[[ THE INPUT, beginning ]]

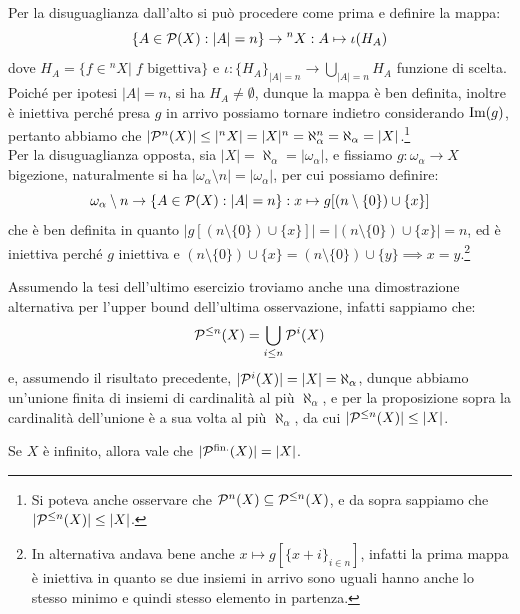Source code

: \begin{soln}
	Per la disuguaglianza dall'alto si pu\`o procedere come prima e definire la mappa:
	\[ \{A \in \ps(X) : |A| = n\} \to {}^n X : A \mapsto \iota(H_A)
		\]
	dove $H_A = \{f \in {}^n X | \; \text{$f$ bigettiva}\}$ e $\iota : \{H_A\}_{|A| = n} \to \bigcup_{|A| = n} H_A$ funzione di scelta. Poich\'e per ipotesi $|A| = n$, si ha $H_A \ne \emptyset$, dunque la mappa \`e ben definita, inoltre \`e iniettiva perch\'e presa $g$ in arrivo
	possiamo tornare indietro considerando $\Imm(g)$, pertanto abbiamo che $|\ps^n(X)| \leq |{}^n X| = |X|^n = \aleph_\alpha^n = \aleph_\alpha = |X|$.\footnote{Si poteva anche osservare che $\ps^n(X) \subseteq \ps^{\leq n}(X)$, e da sopra sappiamo che $|\ps^{\leq n}(X)| \leq |X|$.}\\
	Per la disuguaglianza opposta, sia $|X| = \aleph_\alpha = |\omega_\alpha|$, e fissiamo $g : \omega_\alpha \to X$ bigezione, naturalmente si ha $|\omega_\alpha \setminus n| = |\omega_\alpha|$, per cui possiamo definire:
	\[ \omega_\alpha \setminus n \to \{A \in \ps(X) : |A| = n\} : x \mapsto g[(n \setminus \{0\}) \cup \{x\}]
		\]
	che \`e ben definita in quanto $|g[(n \setminus \{0\}) \cup \{x\}]| = |(n \setminus \{0\}) \cup \{x\}| = n$, ed \`e iniettiva perch\'e $g$ iniettiva e $(n \setminus \{0\}) \cup \{x\} = (n \setminus \{0\}) \cup \{y\} \implies x = y$.\footnote{In alternativa andava bene anche $x \mapsto g[\{x + i\}_{i \in n}]$, infatti la prima mappa \`e iniettiva in quanto se due 
	insiemi in arrivo sono uguali hanno anche lo stesso minimo e quindi stesso elemento in partenza.}
\end{soln}

\begin{remark}
	Assumendo la tesi dell'ultimo esercizio troviamo anche una dimostrazione alternativa per l'upper bound dell'ultima osservazione, infatti sappiamo che:
	\[ \ps^{\leq n}(X) = \bigcup_{i \leq n}\ps^i(X)
		\]
	e, assumendo il risultato precedente, $|\ps^i(X)| = |X| = \aleph_\alpha$, dunque abbiamo un'unione finita di insiemi di cardinalit\`a al pi\`u $\aleph_\alpha$, e per la proposizione sopra la cardinalit\`a dell'unione \`e a sua 
	volta al pi\`u $\aleph_\alpha$, da cui $|\ps^{\leq n}(X)| \leq |X|$.
\end{remark}

\begin{proposition}[$|\psf(X)| = |X|$]
	\label{parti_finite_generale}
	Se $X$ \`e infinito, allora vale che $|\psf(X)| = |X|$.
\end{proposition}

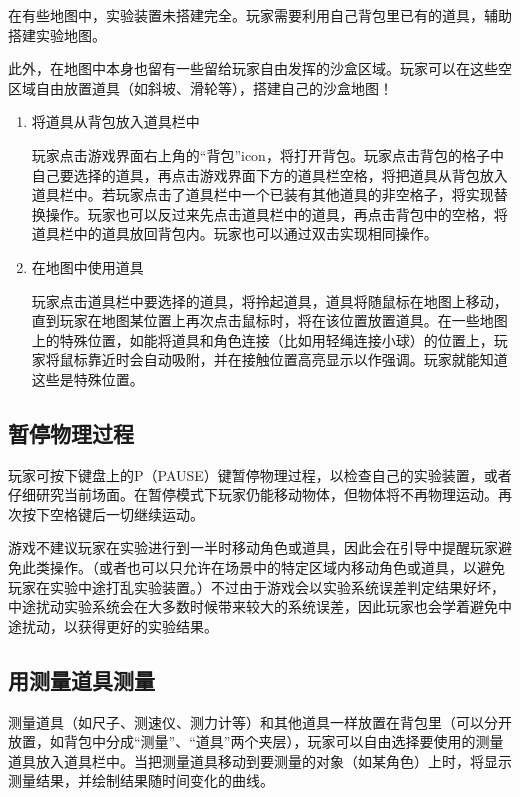 \documentclass{tstextbook}
\begin{document}
在有些地图中，实验装置未搭建完全。玩家需要利用自己背包里已有的道具，辅助搭建实验地图。

此外，在地图中本身也留有一些留给玩家自由发挥的沙盒区域。玩家可以在这些空区域自由放置道具（如斜坡、滑轮等），搭建自己的沙盒地图！

\begin{enumerate}

\item{将道具从背包放入道具栏中}

玩家点击游戏界面右上角的“背包”icon，将打开背包。玩家点击背包的格子中自己要选择的道具，再点击游戏界面下方的道具栏空格，将把道具从背包放入道具栏中。若玩家点击了道具栏中一个已装有其他道具的非空格子，将实现替换操作。玩家也可以反过来先点击道具栏中的道具，再点击背包中的空格，将道具栏中的道具放回背包内。玩家也可以通过双击实现相同操作。

\item{在地图中使用道具}

玩家点击道具栏中要选择的道具，将拎起道具，道具将随鼠标在地图上移动，直到玩家在地图某位置上再次点击鼠标时，将在该位置放置道具。在一些地图上的特殊位置，如能将道具和角色连接（比如用轻绳连接小球）的位置上，玩家将鼠标靠近时会自动吸附，并在接触位置高亮显示以作强调。玩家就能知道这些是特殊位置。

\end{enumerate}

\subsection{暂停物理过程}

玩家可按下键盘上的P（PAUSE）键暂停物理过程，以检查自己的实验装置，或者仔细研究当前场面。在暂停模式下玩家仍能移动物体，但物体将不再物理运动。再次按下空格键后一切继续运动。

游戏不建议玩家在实验进行到一半时移动角色或道具，因此会在引导中提醒玩家避免此类操作。（或者也可以只允许在场景中的特定区域内移动角色或道具，以避免玩家在实验中途打乱实验装置。）不过由于游戏会以实验系统误差判定结果好坏，中途扰动实验系统会在大多数时候带来较大的系统误差，因此玩家也会学着避免中途扰动，以获得更好的实验结果。

\subsection{用测量道具测量}

测量道具（如尺子、测速仪、测力计等）和其他道具一样放置在背包里（可以分开放置，如背包中分成“测量”、“道具”两个夹层），玩家可以自由选择要使用的测量道具放入道具栏中。当把测量道具移动到要测量的对象（如某角色）上时，将显示测量结果，并绘制结果随时间变化的曲线。
\end{document}
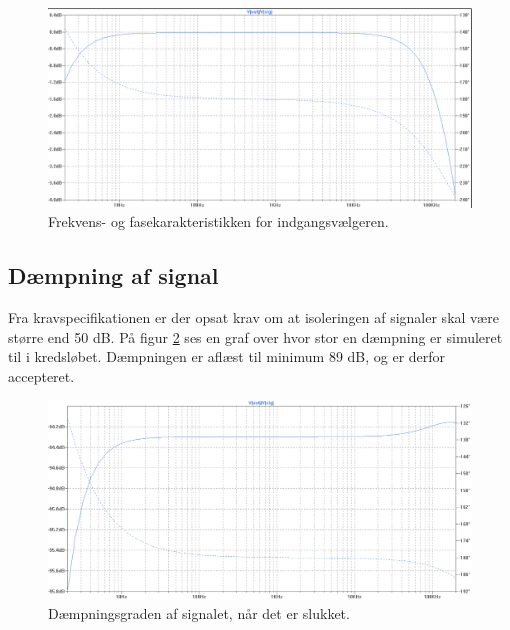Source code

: \begin{figure}[h]
\centering
\includegraphics[scale=0.3]{teknisk/indgangsvaelger/simulering/frekvenskarakteristik.png}
\caption{Frekvens- og fasekarakteristikken for indgangsvælgeren.}
\label{indgangsvaelger_frekvenskarakteristik}
\end{figure}

\subsection*{Dæmpning af signal}
Fra kravspecifikationen er der opsat krav om at isoleringen af signaler skal være større end 50 dB. På figur \ref{indgangsvaelger_daempniing} ses en graf over hvor stor en dæmpning er simuleret til i kredsløbet. Dæmpningen er aflæst til minimum 89 dB, og er derfor accepteret.
\begin{figure}[h]
\centering
\includegraphics[scale=0.3]{teknisk/indgangsvaelger/simulering/daempning_af_signal.png}
\caption{Dæmpningsgraden af signalet, når det er slukket.}
\label{indgangsvaelger_daempniing}
\end{figure}

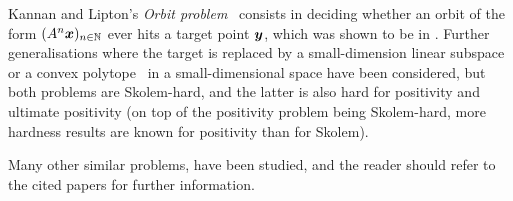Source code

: Kannan and Lipton's \emph{Orbit problem}~\cite{KL86} consists in deciding whether an orbit of the form $(A^{n} \boldsymbol{x})_{n \in \mathbb{N}}$ ever hits a target point $\boldsymbol{y}$, which was shown to be in \PTIME{}. Further generalisations where the target is replaced by a small-dimension linear subspace~\cite{COW13} or a convex polytope~\cite{COW15:SODA} in a small-dimensional space have been considered, but both problems are Skolem-hard, and the latter is also hard for positivity and ultimate positivity (on top of the positivity problem being Skolem-hard, more hardness results are known for positivity than for Skolem).

Many other similar problems, have been studied, and the reader should refer to the cited papers for further information.
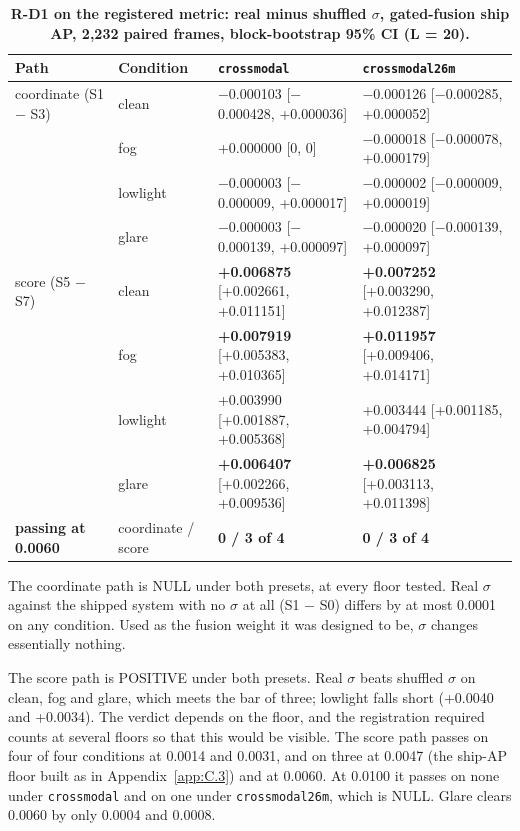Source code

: \documentclass[10pt]{article}
\begin{document}
\begin{table}[htbp]
\centering
\footnotesize
\caption{\textbf{R-D1 on the registered metric: real minus shuffled $\sigma$, gated-fusion ship AP, 2,232 paired frames, block-bootstrap 95\% CI (L = 20).}}
\label{tab:10}
\begin{tabularx}{\linewidth}{ll>{\raggedright\arraybackslash}X>{\raggedright\arraybackslash}X}
\toprule
Path & Condition & \texttt{crossmodal} & \texttt{crossmodal26m} \\
\midrule
coordinate (S1 $-$ S3) & clean & $-$0.000103 [$-$0.000428, +0.000036] & $-$0.000126 [$-$0.000285, +0.000052] \\
 & fog & +0.000000 [0, 0] & $-$0.000018 [$-$0.000078, +0.000179] \\
 & lowlight & $-$0.000003 [$-$0.000009, +0.000017] & $-$0.000002 [$-$0.000009, +0.000019] \\
 & glare & $-$0.000003 [$-$0.000139, +0.000097] & $-$0.000020 [$-$0.000139, +0.000097] \\
score (S5 $-$ S7) & clean & \textbf{+0.006875} [+0.002661, +0.011151] & \textbf{+0.007252} [+0.003290, +0.012387] \\
 & fog & \textbf{+0.007919} [+0.005383, +0.010365] & \textbf{+0.011957} [+0.009406, +0.014171] \\
 & lowlight & +0.003990 [+0.001887, +0.005368] & +0.003444 [+0.001185, +0.004794] \\
 & glare & \textbf{+0.006407} [+0.002266, +0.009536] & \textbf{+0.006825} [+0.003113, +0.011398] \\
\textbf{passing at 0.0060} & coordinate / score & \textbf{0 / 3 of 4} & \textbf{0 / 3 of 4} \\
\bottomrule
\end{tabularx}
\end{table}
The coordinate path is NULL under both presets, at every floor tested. Real $\sigma$ against the shipped system with no $\sigma$ at all (S1 $-$ S0) differs by at most 0.0001 on any condition. Used as the fusion weight it was designed to be, $\sigma$ changes essentially nothing.

The score path is POSITIVE under both presets. Real $\sigma$ beats shuffled $\sigma$ on clean, fog and glare, which meets the bar of three; lowlight falls short (+0.0040 and +0.0034). The verdict depends on the floor, and the registration required counts at several floors so that this would be visible. The score path passes on four of four conditions at 0.0014 and 0.0031, and on three at 0.0047 (the ship-AP floor built as in Appendix~\ref{app:C.3}) and at 0.0060. At 0.0100 it passes on none under \texttt{crossmodal} and on one under \texttt{crossmodal26m}, which is NULL. Glare clears 0.0060 by only 0.0004 and 0.0008.
\end{document}
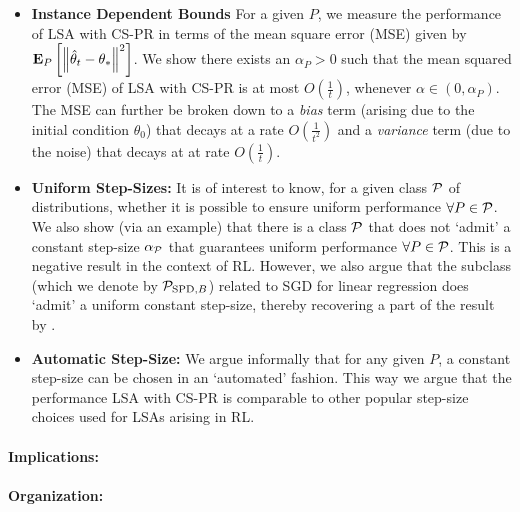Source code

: \begin{itemize}[leftmargin=*]%
\item \textbf{Instance Dependent Bounds} For a given $P$, we  measure the performance of LSA with CS-PR in terms of the mean square error (MSE) given by $\EEP{\norm{\thh_t-\ts}^2}$. We show there exists an $\alpha_P>0$ such that the mean squared error (MSE) of LSA with CS-PR is at most $O(\frac{1}{t})$, whenever $\alpha\in (0,\alpha_P)$. The MSE can further be broken down to a \emph{bias} term (arising due to the initial condition $\theta_0$) that decays at a rate $O(\frac{1}{t^2})$ and a \emph{variance} term (due to the noise) that decays at at rate $O(\frac{1}{t})$.
\item \textbf{Uniform Step-Sizes:} It is of interest to know, for a given class $\P$ of distributions, whether it is possible to ensure uniform performance $\forall P\in \P$. We also show (via an example) that there is a class $\P$ that does not `admit' a constant step-size $\alpha_{\P}$ that guarantees uniform performance $\forall P\in \P$. This is a negative result in the context of RL. However, we also argue that the subclass (which we denote by $\P_{\text{SPD},B}$) related to SGD for linear regression does `admit' a uniform constant step-size, thereby recovering a part of the result by \citet{bach}.
\item \textbf{Automatic Step-Size:} We argue informally that for any given $P$, a constant step-size can be chosen in an `automated' fashion. This way we argue that the performance LSA with CS-PR is comparable to other popular step-size choices used for LSAs arising in RL.
\end{itemize}
\paragraph{Implications:}
\paragraph{Organization:}
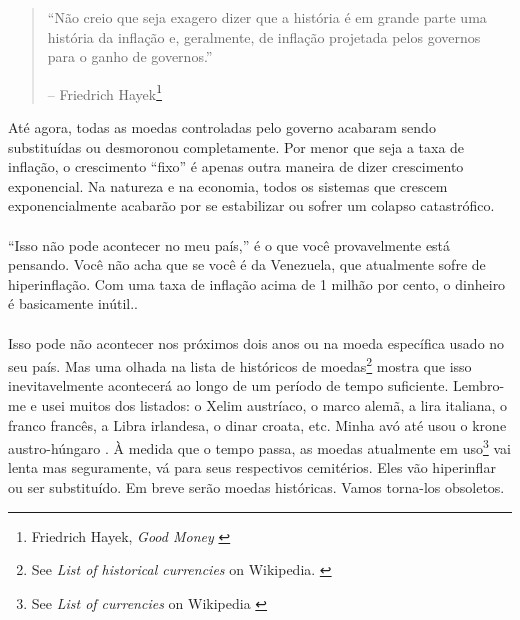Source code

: \begin{quotation}\begin{samepage}
\enquote{Não creio que seja exagero dizer que a história é em grande parte uma história da 
inflação e, geralmente, de inflação projetada pelos governos para o ganho de governos.}
\begin{flushright} -- Friedrich Hayek\footnote{Friedrich Hayek, \textit{Good Money} \cite{hayek-good-money}}
\end{flushright}\end{samepage}\end{quotation}

\newpage

Até agora, todas as moedas controladas pelo governo acabaram sendo
substituídas ou desmoronou completamente. Por menor que seja a taxa de
inflação, o crescimento \enquote{fixo} é apenas outra maneira de dizer crescimento exponencial. 
Na natureza e na economia, todos os sistemas que crescem exponencialmente acabarão 
por se estabilizar ou sofrer um colapso catastrófico.

\paragraph{}
\enquote{Isso não pode acontecer no meu país,} é o que você provavelmente está pensando. 
Você não acha que se você é da Venezuela, que atualmente sofre de hiperinflação. Com uma taxa
de inflação acima de 1 milhão por cento, o dinheiro é basicamente inútil.. \cite{wiki:venezuela}

\paragraph{}
Isso pode não acontecer nos próximos dois anos ou na moeda específica
usado no seu país. Mas uma olhada na lista de históricos de moedas\footnote{See 
\textit{List of historical currencies} on Wikipedia.
\cite{wiki:historical-currencies}} mostra que isso inevitavelmente acontecerá 
ao longo de um período de tempo suficiente. Lembro-me e usei muitos dos listados: o
Xelim austríaco, o marco alemã, a lira italiana, o franco francês, a
Libra irlandesa, o dinar croata, etc. Minha avó até usou o krone austro-húngaro
. À medida que o tempo passa, as moedas atualmente em uso\footnote{See
\textit{List of currencies} on Wikipedia \cite{wiki:list-of-currencies}} vai
lenta mas seguramente, vá para seus respectivos cemitérios. Eles vão hiperinflar ou
ser substituído. Em breve serão moedas históricas. Vamos torna-los obsoletos.

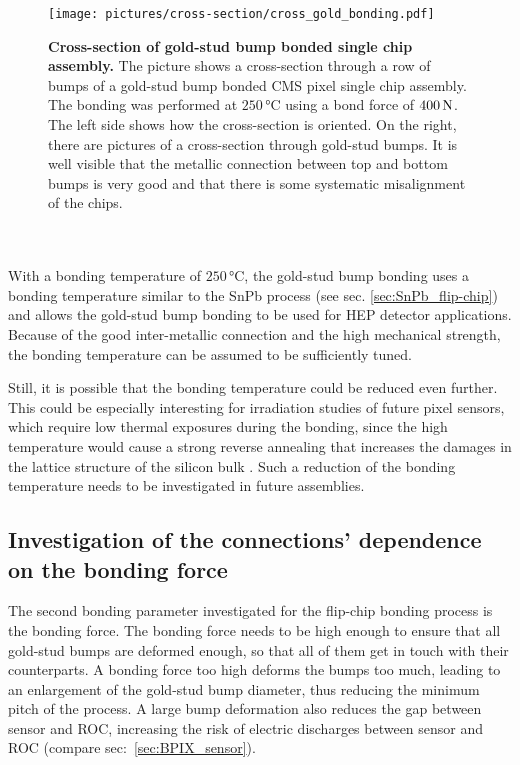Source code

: \begin{figure}
\begin{center}
\texttt{[image: pictures/cross-section/cross\_gold\_bonding.pdf]}
\end{center}
\caption[Cross-section of gold-stud bump bonded single chip assembly]{\textbf{Cross-section of gold-stud bump bonded single chip assembly.} The picture shows a cross-section through a row of bumps of a gold-stud bump bonded \ac{CMS} pixel single chip assembly. The bonding was performed at $250\,\si{\degreeCelsius}$ using a bond force of $400\,\rm{N}$. The left side shows how the cross-section is oriented. On the right, there are pictures of a cross-section through gold-stud bumps. It is well visible that the metallic connection between top and bottom bumps is very good and that there is some systematic misalignment of the chips.}\label{pic:cross_gold_bonding}
\end{figure}
\\
\\With a bonding temperature of $250\,\si{\degreeCelsius}$, the gold-stud bump bonding uses a bonding temperature similar to the SnPb process (see sec. \ref{sec:SnPb_flip-chip}) and allows the gold-stud bump bonding to be used for \ac{HEP} detector applications. Because of the good inter-metallic connection and the high mechanical strength, the bonding temperature can be assumed to be sufficiently tuned.

Still, it is possible that the bonding temperature could be reduced even further. This could be especially interesting for irradiation studies of future pixel sensors, which require low thermal exposures during the bonding, since the high temperature would cause a strong reverse annealing that increases the damages in the lattice structure of the silicon bulk \cite{Mol99}. Such a reduction of the bonding temperature needs to be investigated in future assemblies. 


\subsection{Investigation of the connections' dependence on the bonding force}\label{sec:flip-chip_bonding_force}
The second bonding parameter investigated for the flip-chip bonding process is the bonding force. The bonding force needs to be high enough to ensure that all gold-stud bumps are deformed enough, so that all of them get in touch with their counterparts. A bonding force too high deforms the bumps too much, leading to an enlargement of the gold-stud bump diameter, thus reducing the minimum pitch of the process. A large bump deformation also reduces the gap between sensor and \ac{ROC}, increasing the risk of electric discharges between sensor and \ac{ROC} (compare sec:~\ref{sec:BPIX_sensor}).


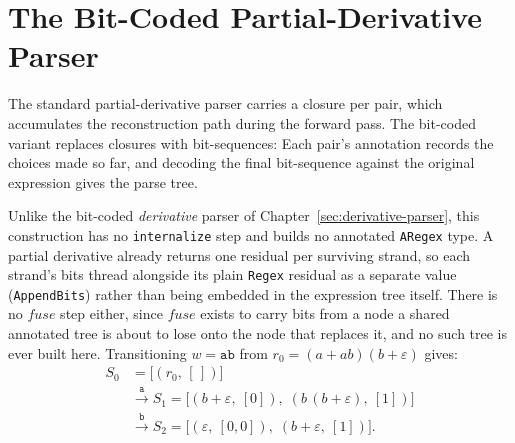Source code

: %
%
%
%
%

\section{The Bit-Coded Partial-Derivative Parser}
\label{sec:pderiv-bc}

The standard partial-derivative parser carries a closure per pair,
which accumulates the reconstruction path during the forward pass. 
The bit-coded variant replaces closures with bit-sequences: 
Each pair's annotation records the choices made so far, 
and decoding the final bit-sequence 
against the original expression gives the parse tree.

Unlike the bit-coded \emph{derivative} parser of Chapter~\ref{sec:derivative-parser}, 
this construction has no \texttt{internalize} step 
and builds no annotated \texttt{ARegex} type. 
A partial derivative already returns one residual per surviving strand, 
so each strand's bits thread 
alongside its plain \texttt{Regex} residual as a separate value 
(\texttt{AppendBits}) 
rather than being embedded in the expression tree itself. 
There is no $\mathit{fuse}$ step either,
since $\mathit{fuse}$ exists to carry bits from a node 
a shared annotated tree is about to lose onto the
node that replaces it, and no such tree is ever built here.
Transitioning $w = \mathtt{ab}$ from $r_0 = (a + ab)(b + \varepsilon)$ gives:
\begin{equation}\label{eq:pderiv-bc-overview}
\begin{aligned}
S_0 &= \bigl[(r_0,\, [\,])\bigr] \\[2pt]
  &\xrightarrow{\ \mathtt{a}\ }
    S_1 = \bigl[
      (b + \varepsilon,\ [0]),\;
      (b\,(b + \varepsilon),\ [1])\bigr] \\[2pt]
  &\xrightarrow{\ \mathtt{b}\ }
    S_2 = \bigl[
      (\varepsilon,\ [0, 0]),\;
      (b + \varepsilon,\ [1])\bigr].
\end{aligned}
\end{equation}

[[ THE INPUT, end ]]

**ACTION ITEM:** Take each line of the material above that holds the string "also" and copy it.

**SOLUTION:**
: Kannan and Lipton's \emph{Orbit problem}~\cite{KL86} consists in deciding whether an orbit of the form $(A^{n} \boldsymbol{x})_{n \in \mathbb{N}}$ ever hits a target point $\boldsymbol{y}$, which was shown to be in \PTIME{}. Further generalisations where the target is replaced by a small-dimension linear subspace~\cite{COW13} or a convex polytope~\cite{COW15:SODA} in a small-dimensional space have been considered, but both problems are Skolem-hard, and the latter is also hard for positivity and ultimate positivity (on top of the positivity problem being Skolem-hard, more hardness results are known for positivity than for Skolem).
\item \textbf{Uniform Step-Sizes:} It is of interest to know, for a given class $\P$ of distributions, whether it is possible to ensure uniform performance $\forall P\in \P$. We also show (via an example) that there is a class $\P$ that does not `admit' a constant step-size $\alpha_{\P}$ that guarantees uniform performance $\forall P\in \P$. This is a negative result in the context of RL. However, we also argue that the subclass (which we denote by $\P_{\text{SPD},B}$) related to SGD for linear regression does `admit' a uniform constant step-size, thereby recovering a part of the result by \citet{bach}.
The second bonding parameter investigated for the flip-chip bonding process is the bonding force. The bonding force needs to be high enough to ensure that all gold-stud bumps are deformed enough, so that all of them get in touch with their counterparts. A bonding force too high deforms the bumps too much, leading to an enlargement of the gold-stud bump diameter, thus reducing the minimum pitch of the process. A large bump deformation also reduces the gap between sensor and \ac{ROC}, increasing the risk of electric discharges between sensor and \ac{ROC} (compare sec:~\ref{sec:BPIX_sensor}).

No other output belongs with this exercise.